Task description =
What do the lines from the top of the data through the line with "Name | Type | Description | Notes" say? Quote them exactly and include both ends.

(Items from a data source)
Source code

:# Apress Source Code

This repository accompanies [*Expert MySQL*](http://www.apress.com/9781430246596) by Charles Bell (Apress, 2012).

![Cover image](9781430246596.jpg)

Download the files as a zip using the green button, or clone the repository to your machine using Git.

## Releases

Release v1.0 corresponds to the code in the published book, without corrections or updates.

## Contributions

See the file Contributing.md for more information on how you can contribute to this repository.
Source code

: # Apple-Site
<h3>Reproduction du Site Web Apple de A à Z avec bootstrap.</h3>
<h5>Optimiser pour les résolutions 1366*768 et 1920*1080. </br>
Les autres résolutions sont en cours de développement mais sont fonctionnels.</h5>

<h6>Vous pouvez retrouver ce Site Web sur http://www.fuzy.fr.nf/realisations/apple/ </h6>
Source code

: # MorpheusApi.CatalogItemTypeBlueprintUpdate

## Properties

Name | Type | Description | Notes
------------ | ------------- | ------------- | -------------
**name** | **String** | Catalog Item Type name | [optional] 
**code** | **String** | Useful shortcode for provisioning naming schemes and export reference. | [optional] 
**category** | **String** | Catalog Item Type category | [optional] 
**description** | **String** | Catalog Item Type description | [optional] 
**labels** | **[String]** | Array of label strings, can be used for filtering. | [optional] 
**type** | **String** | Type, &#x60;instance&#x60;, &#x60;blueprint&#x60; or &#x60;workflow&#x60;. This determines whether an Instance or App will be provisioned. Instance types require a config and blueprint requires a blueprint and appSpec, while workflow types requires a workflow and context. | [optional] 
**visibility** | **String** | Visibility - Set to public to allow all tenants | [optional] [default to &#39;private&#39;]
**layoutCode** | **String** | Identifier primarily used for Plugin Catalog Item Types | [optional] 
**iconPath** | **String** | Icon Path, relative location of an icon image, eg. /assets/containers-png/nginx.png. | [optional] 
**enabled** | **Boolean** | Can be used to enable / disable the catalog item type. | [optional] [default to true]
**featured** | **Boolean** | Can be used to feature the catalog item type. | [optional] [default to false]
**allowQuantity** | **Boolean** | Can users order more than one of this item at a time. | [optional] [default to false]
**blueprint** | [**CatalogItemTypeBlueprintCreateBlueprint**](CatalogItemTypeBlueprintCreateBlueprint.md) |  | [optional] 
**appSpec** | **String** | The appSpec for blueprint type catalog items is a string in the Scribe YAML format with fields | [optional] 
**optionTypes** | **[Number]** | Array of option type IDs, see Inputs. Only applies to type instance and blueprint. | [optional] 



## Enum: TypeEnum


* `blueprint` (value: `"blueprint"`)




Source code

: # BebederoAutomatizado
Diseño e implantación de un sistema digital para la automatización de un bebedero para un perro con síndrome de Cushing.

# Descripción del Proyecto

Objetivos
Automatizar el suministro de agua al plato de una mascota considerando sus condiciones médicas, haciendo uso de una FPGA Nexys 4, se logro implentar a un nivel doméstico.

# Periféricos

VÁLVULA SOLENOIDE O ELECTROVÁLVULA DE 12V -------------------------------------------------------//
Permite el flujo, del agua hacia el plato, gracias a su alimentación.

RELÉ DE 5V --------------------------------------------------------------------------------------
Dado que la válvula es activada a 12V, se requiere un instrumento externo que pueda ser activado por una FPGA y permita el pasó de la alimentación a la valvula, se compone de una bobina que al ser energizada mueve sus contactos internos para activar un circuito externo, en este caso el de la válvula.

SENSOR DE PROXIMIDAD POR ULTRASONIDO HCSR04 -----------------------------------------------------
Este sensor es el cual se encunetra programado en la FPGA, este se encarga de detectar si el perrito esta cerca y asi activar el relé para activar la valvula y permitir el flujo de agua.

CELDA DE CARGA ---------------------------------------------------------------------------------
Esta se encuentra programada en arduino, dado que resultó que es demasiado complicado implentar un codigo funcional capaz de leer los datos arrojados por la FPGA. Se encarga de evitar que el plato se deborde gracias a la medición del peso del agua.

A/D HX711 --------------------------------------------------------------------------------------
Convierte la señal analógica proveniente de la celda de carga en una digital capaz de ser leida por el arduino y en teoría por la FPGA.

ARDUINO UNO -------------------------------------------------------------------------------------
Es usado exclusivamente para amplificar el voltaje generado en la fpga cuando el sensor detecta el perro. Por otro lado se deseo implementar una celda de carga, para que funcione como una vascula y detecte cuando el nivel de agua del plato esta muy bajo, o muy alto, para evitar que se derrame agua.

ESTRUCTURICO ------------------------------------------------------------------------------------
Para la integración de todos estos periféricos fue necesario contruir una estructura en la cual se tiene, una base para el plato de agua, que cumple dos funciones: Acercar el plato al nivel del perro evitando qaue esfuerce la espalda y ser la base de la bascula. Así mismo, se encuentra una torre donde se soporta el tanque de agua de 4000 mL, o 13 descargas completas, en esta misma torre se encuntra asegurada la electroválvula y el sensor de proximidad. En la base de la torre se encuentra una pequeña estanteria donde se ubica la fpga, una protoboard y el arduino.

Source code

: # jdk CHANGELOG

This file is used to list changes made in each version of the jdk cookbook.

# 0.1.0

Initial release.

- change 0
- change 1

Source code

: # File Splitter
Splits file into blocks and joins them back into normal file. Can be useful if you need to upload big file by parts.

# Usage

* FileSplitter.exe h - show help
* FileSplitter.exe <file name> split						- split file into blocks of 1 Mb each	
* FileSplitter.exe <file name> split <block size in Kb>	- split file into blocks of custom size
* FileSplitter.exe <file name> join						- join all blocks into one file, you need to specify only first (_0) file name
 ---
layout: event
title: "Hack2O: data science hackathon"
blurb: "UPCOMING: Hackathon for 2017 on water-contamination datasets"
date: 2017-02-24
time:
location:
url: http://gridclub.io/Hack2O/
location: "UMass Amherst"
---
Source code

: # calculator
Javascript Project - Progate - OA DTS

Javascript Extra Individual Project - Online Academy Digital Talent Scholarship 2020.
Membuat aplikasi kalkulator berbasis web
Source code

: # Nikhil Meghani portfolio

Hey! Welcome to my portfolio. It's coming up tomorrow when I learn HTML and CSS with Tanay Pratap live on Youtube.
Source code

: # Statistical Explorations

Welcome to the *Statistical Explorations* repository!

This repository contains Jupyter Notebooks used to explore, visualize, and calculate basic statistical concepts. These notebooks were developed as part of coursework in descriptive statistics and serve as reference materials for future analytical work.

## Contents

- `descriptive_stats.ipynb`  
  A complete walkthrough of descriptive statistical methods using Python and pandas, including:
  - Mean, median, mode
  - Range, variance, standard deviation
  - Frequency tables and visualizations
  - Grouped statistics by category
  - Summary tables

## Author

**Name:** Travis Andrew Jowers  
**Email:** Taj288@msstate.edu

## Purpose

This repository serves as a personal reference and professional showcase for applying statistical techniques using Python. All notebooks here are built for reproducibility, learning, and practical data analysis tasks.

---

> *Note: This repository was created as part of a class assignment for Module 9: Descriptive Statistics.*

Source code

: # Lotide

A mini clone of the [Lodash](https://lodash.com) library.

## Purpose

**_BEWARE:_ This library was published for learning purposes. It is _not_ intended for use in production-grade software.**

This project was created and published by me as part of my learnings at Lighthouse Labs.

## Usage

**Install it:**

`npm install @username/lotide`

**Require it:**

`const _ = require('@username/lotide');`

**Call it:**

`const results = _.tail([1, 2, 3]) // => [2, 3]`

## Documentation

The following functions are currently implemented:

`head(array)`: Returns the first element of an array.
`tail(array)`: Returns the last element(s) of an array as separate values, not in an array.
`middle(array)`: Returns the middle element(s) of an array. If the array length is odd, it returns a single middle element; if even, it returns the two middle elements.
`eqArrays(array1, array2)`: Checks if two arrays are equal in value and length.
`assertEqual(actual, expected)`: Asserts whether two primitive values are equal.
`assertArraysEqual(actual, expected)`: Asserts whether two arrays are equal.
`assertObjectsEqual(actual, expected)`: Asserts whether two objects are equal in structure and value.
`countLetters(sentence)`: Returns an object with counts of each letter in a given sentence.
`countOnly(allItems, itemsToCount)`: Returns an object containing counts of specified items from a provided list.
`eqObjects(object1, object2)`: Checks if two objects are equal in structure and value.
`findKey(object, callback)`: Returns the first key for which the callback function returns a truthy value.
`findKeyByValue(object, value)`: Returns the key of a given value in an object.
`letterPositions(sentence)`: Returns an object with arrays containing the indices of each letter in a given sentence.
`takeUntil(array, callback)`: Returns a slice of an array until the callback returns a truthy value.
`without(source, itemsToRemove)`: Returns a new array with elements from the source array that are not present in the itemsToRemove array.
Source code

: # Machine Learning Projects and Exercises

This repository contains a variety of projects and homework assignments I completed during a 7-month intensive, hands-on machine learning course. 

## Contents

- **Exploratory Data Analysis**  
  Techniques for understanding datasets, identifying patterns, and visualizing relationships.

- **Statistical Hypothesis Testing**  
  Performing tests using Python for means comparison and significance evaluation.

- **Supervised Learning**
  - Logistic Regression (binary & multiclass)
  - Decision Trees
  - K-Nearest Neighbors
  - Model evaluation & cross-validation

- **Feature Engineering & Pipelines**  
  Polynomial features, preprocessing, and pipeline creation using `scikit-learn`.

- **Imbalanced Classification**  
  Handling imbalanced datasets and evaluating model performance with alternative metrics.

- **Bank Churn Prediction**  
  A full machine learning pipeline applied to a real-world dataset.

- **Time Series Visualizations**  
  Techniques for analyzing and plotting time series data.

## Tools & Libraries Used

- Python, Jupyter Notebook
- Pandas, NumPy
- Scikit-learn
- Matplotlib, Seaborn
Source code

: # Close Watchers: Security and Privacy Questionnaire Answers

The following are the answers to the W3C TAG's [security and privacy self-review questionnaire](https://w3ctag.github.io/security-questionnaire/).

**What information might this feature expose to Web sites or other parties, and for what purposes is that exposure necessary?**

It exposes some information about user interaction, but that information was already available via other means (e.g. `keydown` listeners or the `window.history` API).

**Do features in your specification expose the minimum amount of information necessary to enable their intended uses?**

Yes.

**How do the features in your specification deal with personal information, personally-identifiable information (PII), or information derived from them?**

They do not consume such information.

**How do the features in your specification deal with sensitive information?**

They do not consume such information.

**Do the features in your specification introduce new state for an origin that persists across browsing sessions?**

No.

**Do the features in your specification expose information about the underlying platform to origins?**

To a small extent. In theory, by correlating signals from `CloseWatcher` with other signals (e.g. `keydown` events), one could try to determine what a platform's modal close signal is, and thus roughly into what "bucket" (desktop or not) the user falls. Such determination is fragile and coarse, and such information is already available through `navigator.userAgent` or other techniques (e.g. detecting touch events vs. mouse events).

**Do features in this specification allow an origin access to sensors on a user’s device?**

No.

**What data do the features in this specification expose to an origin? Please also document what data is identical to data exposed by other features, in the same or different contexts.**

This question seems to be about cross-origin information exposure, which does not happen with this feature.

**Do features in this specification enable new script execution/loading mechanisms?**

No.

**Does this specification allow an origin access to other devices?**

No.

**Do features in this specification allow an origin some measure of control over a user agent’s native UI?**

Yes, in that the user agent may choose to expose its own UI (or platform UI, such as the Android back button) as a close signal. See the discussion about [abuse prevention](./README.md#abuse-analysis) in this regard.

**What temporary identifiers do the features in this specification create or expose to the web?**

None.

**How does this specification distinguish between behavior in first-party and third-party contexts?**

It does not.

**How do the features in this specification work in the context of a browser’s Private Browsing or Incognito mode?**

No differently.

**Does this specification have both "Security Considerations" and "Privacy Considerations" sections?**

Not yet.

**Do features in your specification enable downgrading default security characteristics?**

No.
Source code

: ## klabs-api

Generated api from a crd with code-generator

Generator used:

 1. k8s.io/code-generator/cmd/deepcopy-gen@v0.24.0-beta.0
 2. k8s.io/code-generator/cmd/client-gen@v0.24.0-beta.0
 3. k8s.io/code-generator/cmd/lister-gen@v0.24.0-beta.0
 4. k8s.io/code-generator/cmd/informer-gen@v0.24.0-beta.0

Output =
Source code

:# Apress Source Code

This repository accompanies [*Expert MySQL*](http://www.apress.com/9781430246596) by Charles Bell (Apress, 2012).

![Cover image](9781430246596.jpg)

Download the files as a zip using the green button, or clone the repository to your machine using Git.

## Releases

Release v1.0 corresponds to the code in the published book, without corrections or updates.

## Contributions

See the file Contributing.md for more information on how you can contribute to this repository.
Source code

: # Apple-Site
<h3>Reproduction du Site Web Apple de A à Z avec bootstrap.</h3>
<h5>Optimiser pour les résolutions 1366*768 et 1920*1080. </br>
Les autres résolutions sont en cours de développement mais sont fonctionnels.</h5>

<h6>Vous pouvez retrouver ce Site Web sur http://www.fuzy.fr.nf/realisations/apple/ </h6>
Source code

: # MorpheusApi.CatalogItemTypeBlueprintUpdate

## Properties

Name | Type | Description | Notes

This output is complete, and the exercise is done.